We've heard the same rumors, and given their virulence and persistence, think it's time for rural news media that don't normally deal with presidential campaigns to run columns like Kristof's, or write columns of their own, based on easily available facts -- from sites like FactCheck and PolitiFact, which separate truth from falsehood and misleading information in candidate statements and advertising -- and decline to print letters to the editor that report false rumors as fact, whether they are about Obama, John McCain, Sarah Palin or Joe Biden.

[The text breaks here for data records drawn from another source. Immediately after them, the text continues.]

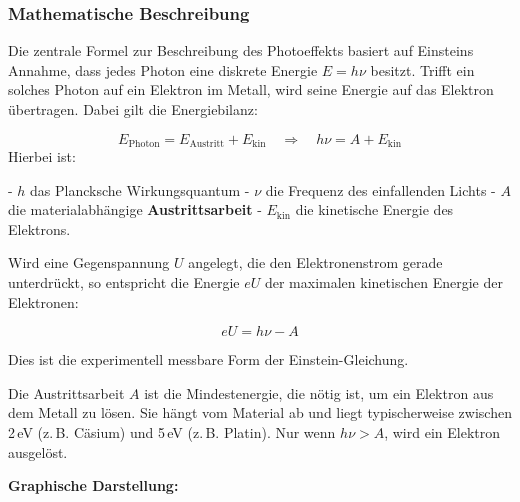 \subsubsection{Mathematische Beschreibung}

Die zentrale Formel zur Beschreibung des Photoeffekts basiert auf Einsteins Annahme, dass jedes Photon eine diskrete Energie \( E = h\nu \) besitzt. Trifft ein solches Photon auf ein Elektron im Metall, wird seine Energie auf das Elektron übertragen. Dabei gilt die Energiebilanz:

\[
E_{\text{Photon}} = E_{\text{Austritt}} + E_{\text{kin}}
\quad\Rightarrow\quad h \nu = A + E_{\text{kin}}
\]
\newpage
\noindent
Hierbei ist:

- \( h \) das Plancksche Wirkungsquantum  
- \( \nu \) die Frequenz des einfallenden Lichts  
- \( A \) die materialabhängige \textbf{Austrittsarbeit}  
- \( E_{\text{kin}} \) die kinetische Energie des Elektrons.

Wird eine Gegenspannung \( U \) angelegt, die den Elektronenstrom gerade unterdrückt, so entspricht die Energie \( e U \) der maximalen kinetischen Energie der Elektronen:

\[
eU = h \nu - A
\]

Dies ist die experimentell messbare Form der Einstein-Gleichung.

\vspace{0.5em}
\begin{tcolorbox}[physikbox, title=Was ist die Austrittsarbeit \( A \)?]
	\label{bos:was ist Austrittsarbeit}
	\small
	Die Austrittsarbeit \( A \) ist die Mindestenergie, die nötig ist, um ein Elektron aus dem Metall zu lösen. Sie hängt vom Material ab und liegt typischerweise zwischen 2\,eV (z.\,B. Cäsium) und 5\,eV (z.\,B. Platin). Nur wenn \( h \nu > A \), wird ein Elektron ausgelöst.
\end{tcolorbox}
\vspace{1em}
\textbf{Graphische Darstellung:}

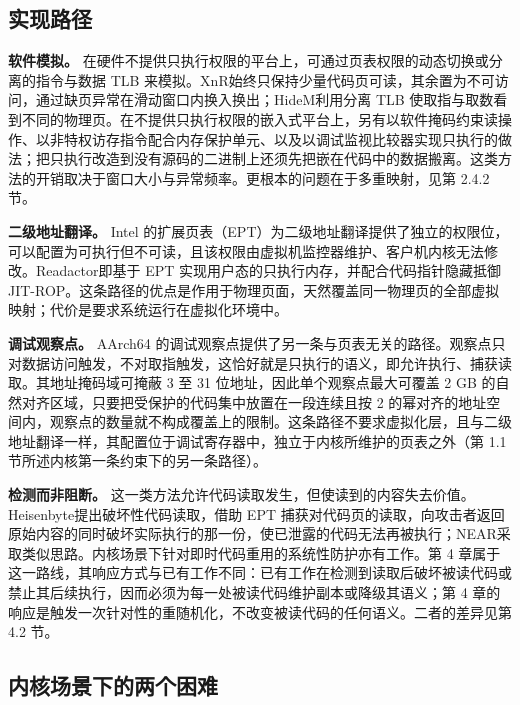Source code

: \subsection{实现路径}

\textbf{软件模拟。} 在硬件不提供只执行权限的平台上，可通过页表权限的动态切换或分离的指令与数据 TLB 来模拟。XnR\citep{backes2014xnr}始终只保持少量代码页可读，其余置为不可访问，通过缺页异常在滑动窗口内换入换出；HideM\citep{gionta2015hidem}利用分离 TLB 使取指与取数看到不同的物理页。在不提供只执行权限的嵌入式平台上，另有以软件掩码约束读操作\citep{braden2016leakage}、以非特权访存指令配合内存保护单元\citep{kwon2019uxom}、以及以调试监视比较器实现只执行\citep{shen2020picoxom}的做法；把只执行改造到没有源码的二进制上还须先把嵌在代码中的数据搬离\citep{chen2017norax}。这类方法的开销取决于窗口大小与异常频率。更根本的问题在于多重映射，见第 2.4.2 节。

\textbf{二级地址翻译。} Intel 的扩展页表（EPT）\citep{intel2023sdm}为二级地址翻译提供了独立的权限位，可以配置为可执行但不可读，且该权限由虚拟机监控器维护、客户机内核无法修改。Readactor\citep{crane2015readactor}即基于 EPT 实现用户态的只执行内存，并配合代码指针隐藏抵御 JIT-ROP。这条路径的优点是作用于物理页面，天然覆盖同一物理页的全部虚拟映射；代价是要求系统运行在虚拟化环境中。

\textbf{调试观察点。} AArch64 的调试观察点提供了另一条与页表无关的路径。观察点只对数据访问触发，不对取指触发，这恰好就是只执行的语义，即允许执行、捕获读取。其地址掩码域可掩蔽 3 至 31 位地址，因此单个观察点最大可覆盖 2 GB 的自然对齐区域，只要把受保护的代码集中放置在一段连续且按 2 的幂对齐的地址空间内，观察点的数量就不构成覆盖上的限制。这条路径不要求虚拟化层，且与二级地址翻译一样，其配置位于调试寄存器中，独立于内核所维护的页表之外（第 1.1 节所述内核第一条约束下的另一条路径）。

\textbf{检测而非阻断。} 这一类方法允许代码读取发生，但使读到的内容失去价值。Heisenbyte\citep{tang2015heisenbyte}提出破坏性代码读取，借助 EPT 捕获对代码页的读取，向攻击者返回原始内容的同时破坏实际执行的那一份，使已泄露的代码无法再被执行；NEAR\citep{werner2016near}采取类似思路。内核场景下针对即时代码重用的系统性防护亦有工作\citep{pomonis2019krx}。第 4 章属于这一路线，其响应方式与已有工作不同：已有工作在检测到读取后破坏被读代码或禁止其后续执行，因而必须为每一处被读代码维护副本或降级其语义；第 4 章的响应是触发一次针对性的重随机化，不改变被读代码的任何语义。二者的差异见第 4.2 节。

\subsection{内核场景下的两个困难}


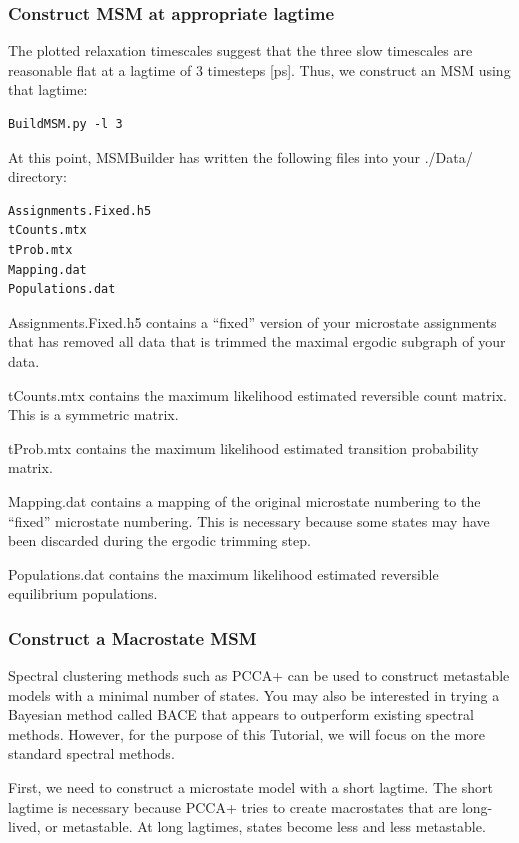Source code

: \documentclass[12pt]{article}
\begin{document}
\subsubsection{Construct MSM at appropriate lagtime}
The plotted relaxation timescales suggest that the three slow timescales are reasonable flat at a lagtime of 3 timesteps [ps].  Thus, we construct an MSM using that lagtime:

\begin{verbatim}
BuildMSM.py -l 3 
\end{verbatim}

At this point, MSMBuilder has written the following files into your ./Data/ directory:
\begin{verbatim}
Assignments.Fixed.h5
tCounts.mtx
tProb.mtx
Mapping.dat
Populations.dat
\end{verbatim}

Assignments.Fixed.h5 contains a “fixed” version of your microstate assignments that has removed all data that is trimmed the maximal ergodic subgraph of your data.  

tCounts.mtx contains the maximum likelihood estimated reversible count matrix.  This is a symmetric matrix.  

tProb.mtx contains the maximum likelihood estimated transition probability matrix.  

Mapping.dat contains a mapping of the original microstate numbering to the “fixed” microstate numbering.  This is necessary because some states may have been discarded during the ergodic trimming step.  

Populations.dat contains the maximum likelihood estimated reversible equilibrium populations.  

\subsubsection{Construct a Macrostate MSM}

Spectral clustering methods such as PCCA+  \cite{Deuflhard2000, Deuflhard2005, kube2007coarse} can be used to construct metastable models with a minimal number of states.  You may also be interested in trying a Bayesian method called BACE \cite{Bowman2012} that appears to outperform existing spectral methods.  However, for the purpose of this Tutorial, we will focus on the more standard spectral methods.

First, we need to construct a microstate model with a short lagtime.  The short lagtime is necessary because PCCA+ tries to create macrostates that are long-lived, or metastable.  At long lagtimes, states become less and less metastable.
\end{document}
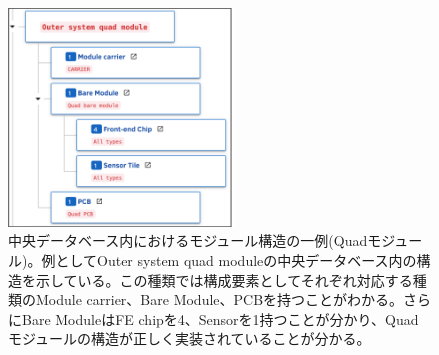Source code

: \begin{figure}[bpt]\centering
\includegraphics[width=6cm]{./example_module_structure.png}
\caption[中央データベース内におけるモジュール構造の一例(Quadモジュール)]{中央データベース内におけるモジュール構造の一例(Quadモジュール)。例としてOuter system quad moduleの中央データベース内の構造を示している。この種類では構成要素としてそれぞれ対応する種類のModule carrier、Bare Module、PCBを持つことがわかる。さらにBare ModuleはFE chipを4、Sensorを1持つことが分かり、Quadモジュールの構造が正しく実装されていることが分かる。}
\label{example_module_structure}
\end{figure}

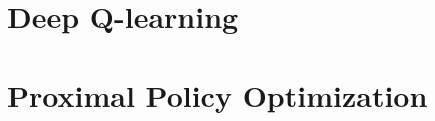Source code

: \section{Deep Q-learning}\label{sec:agent-dqn}


\section{Proximal Policy Optimization}\label{sec:agent-ppo}
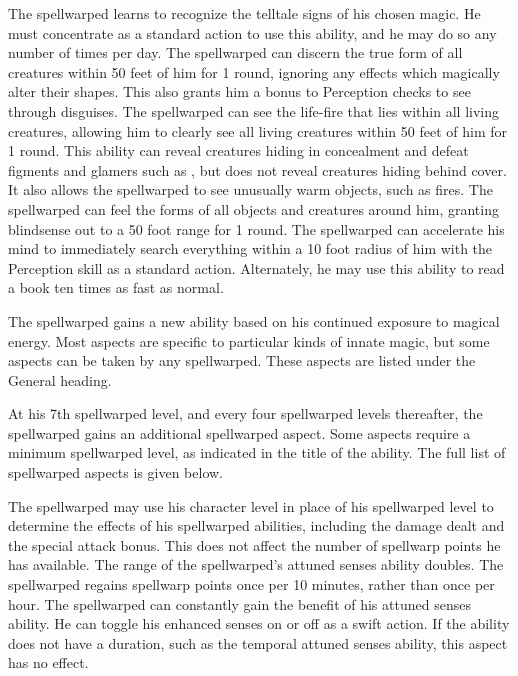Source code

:  The spellwarped learns to recognize the telltale signs of his chosen magic. He must concentrate as a standard action to use this ability, and he may do so any number of times per day.
 The spellwarped can discern the true form of all creatures within 50 feet of him for 1 round, ignoring any effects which magically alter their shapes. This also grants him a  bonus to Perception checks to see through disguises.
 The spellwarped can see the life-fire that lies within all living creatures, allowing him to clearly see all living creatures within 50 feet of him for 1 round. This ability can reveal creatures hiding in concealment and defeat figments and glamers such as , but does not reveal creatures hiding behind cover. It also allows the spellwarped to see unusually warm objects, such as fires.
 The spellwarped can feel the forms of all objects and creatures around him, granting blindsense out to a 50 foot range for 1 round.
 The spellwarped can accelerate his mind to immediately search everything within a 10 foot radius of him with the Perception skill as a standard action. Alternately, he may use this ability to read a book ten times as fast as normal.

 The spellwarped gains a new ability based on his continued exposure to magical energy. Most aspects are specific to particular kinds of innate magic, but some aspects can be taken by any spellwarped. These aspects are listed under the General heading.

At his 7th spellwarped level, and every four spellwarped levels thereafter, the spellwarped gains an additional spellwarped aspect. Some aspects require a minimum spellwarped level, as indicated in the title of the ability. The full list of spellwarped aspects is given below.

 The spellwarped may use his character level in place of his spellwarped level to determine the effects of his spellwarped abilities, including the damage dealt and the special attack bonus. This does not affect the number of spellwarp points he has available.
 The range of the spellwarped's attuned senses ability doubles.
 The spellwarped regains spellwarp points once per 10 minutes, rather than once per hour.
 The spellwarped can constantly gain the benefit of his attuned senses ability. He can toggle his enhanced senses on or off as a swift action. If the ability does not have a duration, such as the temporal attuned senses ability, this aspect has no effect.

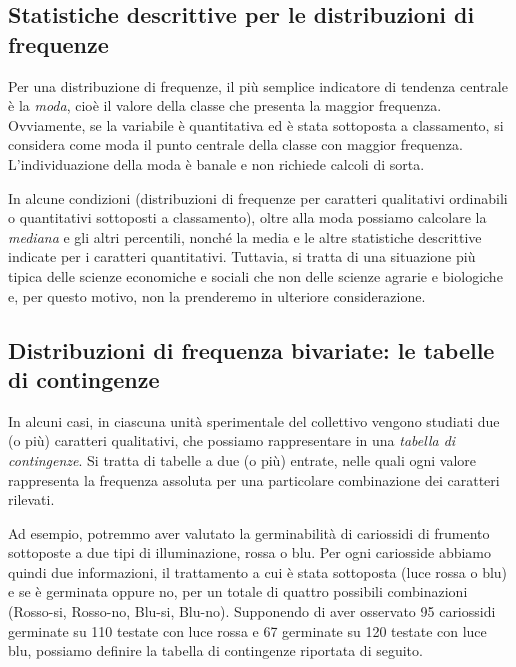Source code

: \documentclass[a4paper,12pt,oneside]{book}
\begin{document}
\hypertarget{statistiche-descrittive-per-le-distribuzioni-di-frequenze}{%
\subsection{Statistiche descrittive per le distribuzioni di frequenze}\label{statistiche-descrittive-per-le-distribuzioni-di-frequenze}}

Per una distribuzione di frequenze, il più semplice indicatore di tendenza centrale è la \emph{moda}, cioè il valore della classe che presenta la maggior frequenza. Ovviamente, se la variabile è quantitativa ed è stata sottoposta a classamento, si considera come moda il punto centrale della classe con maggior frequenza. L'individuazione della moda è banale e non richiede calcoli di sorta.

In alcune condizioni (distribuzioni di frequenze per caratteri qualitativi ordinabili o quantitativi sottoposti a classamento), oltre alla moda possiamo calcolare la \emph{mediana} e gli altri percentili, nonché la media e le altre statistiche descrittive indicate per i caratteri quantitativi. Tuttavia, si tratta di una situazione più tipica delle scienze economiche e sociali che non delle scienze agrarie e biologiche e, per questo motivo, non la prenderemo in ulteriore considerazione.

\hypertarget{distribuzioni-di-frequenza-bivariate-le-tabelle-di-contingenze}{%
\subsection{Distribuzioni di frequenza bivariate: le tabelle di contingenze}\label{distribuzioni-di-frequenza-bivariate-le-tabelle-di-contingenze}}

In alcuni casi, in ciascuna unità sperimentale del collettivo vengono studiati due (o più) caratteri qualitativi, che possiamo rappresentare in una \emph{tabella di contingenze}. Si tratta di tabelle a due (o più) entrate, nelle quali ogni valore rappresenta la frequenza assoluta per una particolare combinazione dei caratteri rilevati.

Ad esempio, potremmo aver valutato la germinabilità di cariossidi di frumento sottoposte a due tipi di illuminazione, rossa o blu. Per ogni cariosside abbiamo quindi due informazioni, il trattamento a cui è stata sottoposta (luce rossa o blu) e se è germinata oppure no, per un totale di quattro possibili combinazioni (Rosso-si, Rosso-no, Blu-si, Blu-no). Supponendo di aver osservato 95 cariossidi germinate su 110 testate con luce rossa e 67 germinate su 120 testate con luce blu, possiamo definire la tabella di contingenze riportata di seguito.
\end{document}
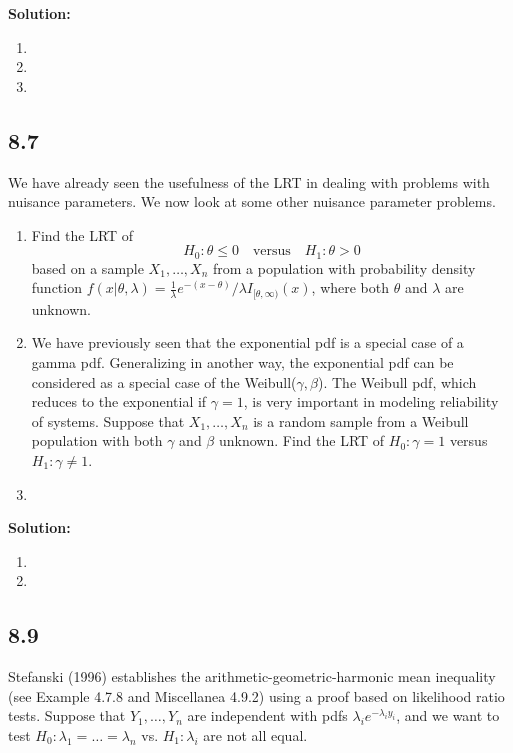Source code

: \documentclass[11pt]{article}
\newcommand{\Sol}{\par {\bf Solution:}}
\newcommand{\sample}[1]{#1_1 , \dots , #1_n}
\begin{document}
\Sol

\begin{enumerate}[label=(\alph*)]
    \item
    \item
    \item
\end{enumerate}

\subsection*{8.7}
We have already seen the usefulness of the LRT in dealing with problems with nuisance
parameters. We now look at some other nuisance parameter problems.

\begin{enumerate}[label=(\alph*)]
    \item Find the LRT of 
    \[
    H_0: \theta \le 0 \quad \text{versus} \quad H_1: \theta > 0
    \]
    based on a sample $\sample{X}$ from a population with probability density function $f(x|\theta, \lambda) = \frac{1}{\lambda}e^{-(x-\theta)}/\lambda I_{[\theta, \infty)}(x)$, where both $\theta$ and $\lambda$ are unknown.
    \item We have previously seen that the exponential pdf is a special case of a gamma pdf. Generalizing in another way, the exponential pdf can be considered as a special case of the Weibull($\gamma, \beta$). The Weibull pdf, which reduces to the exponential if $\gamma = 1$, is very important in modeling reliability of systems. Suppose that $\sample{X}$ is a random sample from a Weibull population with both $\gamma$ and $\beta$ unknown. Find the LRT of $H_0: \gamma = 1$ versus $H_1: \gamma \neq 1$.
    \item
\end{enumerate}

\Sol

\begin{enumerate}[label=(\alph*)]
    \item
    \item
\end{enumerate}

\subsection*{8.9}

Stefanski (1996) establishes the arithmetic-geometric-harmonic mean inequality (see Example 4.7.8 and Miscellanea 4.9.2) using a proof based on likelihood ratio tests. Suppose that $\sample{Y}$ are independent with pdfs $\lambda_ie^{-\lambda_iy_i}$, and we want to test $H_0: \lambda_1 = \dots = \lambda_n$ vs. $H_1: \lambda_i$ are not all equal.
\end{document}

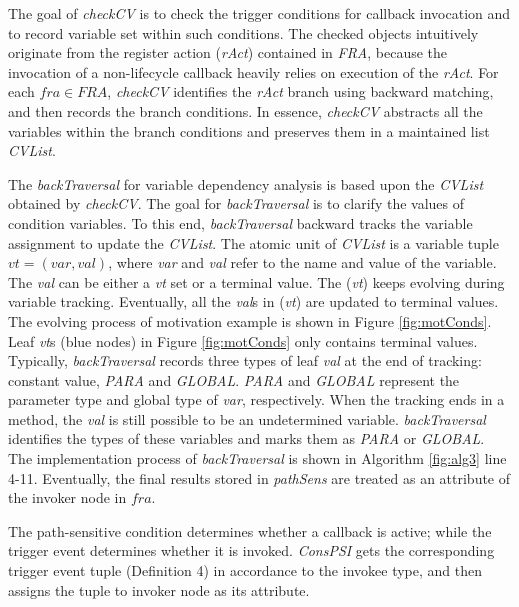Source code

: The goal of \textit{checkCV} is to check the trigger conditions for callback invocation and to record variable set within such conditions. The checked objects intuitively originate from the register action (\textit{rAct}) contained in \textit{FRA}, because the invocation of a non-lifecycle callback heavily relies on execution of the \textit{rAct}. For each $fra\in FRA$, \textit{checkCV} identifies the \textit{rAct} branch using backward matching, and then records the branch conditions. In essence, \textit{checkCV} abstracts all the variables within the branch conditions and preserves them in a maintained list \textit{CVList}.

The \textit{backTraversal} for variable dependency analysis is based upon the \textit{CVList} obtained by \textit{checkCV}. The goal for \textit{backTraversal} is to clarify the values of condition variables. To this end, \textit{backTraversal} backward tracks the variable assignment to update the \textit{CVList}. The atomic unit of \textit{CVList} is a variable tuple $\textit{vt} = (var, val)$, where \textit{var} and \textit{val} refer to the name and value of the variable. The \textit{val} can be either a \textit{vt} set or a terminal value. The (\textit{vt}) keeps evolving during variable tracking. Eventually, all the \textit{val}s in (\textit{vt}) are updated to terminal values. The evolving process of motivation example is shown in Figure \ref{fig:motConds}. Leaf \textit{vt}s (blue nodes) in Figure \ref{fig:motConds} only contains terminal values. Typically, \textit{backTraversal} records three types of leaf \textit{val} at the end of tracking: constant value, \textit{PARA} and \textit{GLOBAL}. \textit{PARA} and \textit{GLOBAL} represent the parameter type and global type of \textit{var}, respectively. When the tracking ends in a method, the \textit{val} is still possible to be an undetermined variable. \textit{backTraversal} identifies the types of these variables and marks them as \textit{PARA} or \textit{GLOBAL}. The implementation process of \textit{backTraversal} is shown in Algorithm \ref{fig:alg3} line 4-11. Eventually, the final results stored in \textit{pathSens} are treated as an attribute of the invoker node in $fra$.



The path-sensitive condition determines whether a callback is active; while the trigger event determines whether it is invoked.
\textit{ConsPSI} gets the corresponding trigger event tuple (Definition 4) in accordance to the invokee type, and then assigns the tuple to invoker node as its attribute.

For now, Obama is the chief victim of misinformation, partly because, as Kristof writes, "Religious prejudice is becoming a proxy for racial prejudice. In public at least, it’s not acceptable to express reservations about a candidate’s skin color, so discomfort about race is sublimated into concerns about whether Mr. Obama is sufficiently Christian." He concludes, "Journalists need to do more than call the play-by-play this election cycle. We also need to blow the whistle on such egregious fouls calculated to undermine the political process and magnify the ugliest prejudices that our nation has done so much to overcome." (Read more)

2 comments:

fred said...

Greetings Al,

New SEJ-er and rural blogger and small-town journalist here. I appreciate the heads-up on the Blacksburg event on the 15th but unfortunately (or fortunately depending) I’ll be in Roanoke at my first SEJ conference.

I found your blog and clipped a bit of the “muslim” post for my blog--as you say, it is essential to correct the well-entrenched errors of fact out there about Mr. Obama. link http://fragmentsfromfloyd.com

And btw, I like the Utterli widget; may look at that for my blog.

I am wondering if there is an blogroll of SEJ members blogs and sites. I’ve asked Bill Kovarik about it. I know I’d like to have that kind of aggregator potential and think it would serve the memberhip well--especially new folks like me--to get to see what folks are saying in real time in their home spaces.

Al Cross said...

The following comment refers to an NPR town hall meeting that will be held in Blacksburg, Va., on the night of Oct. 15, after "Covering Climate Change and our Energy Future in Rural America," a one-day seminar that will kick off the annual Society of Environmental Journalists conference in Roanoke and environs.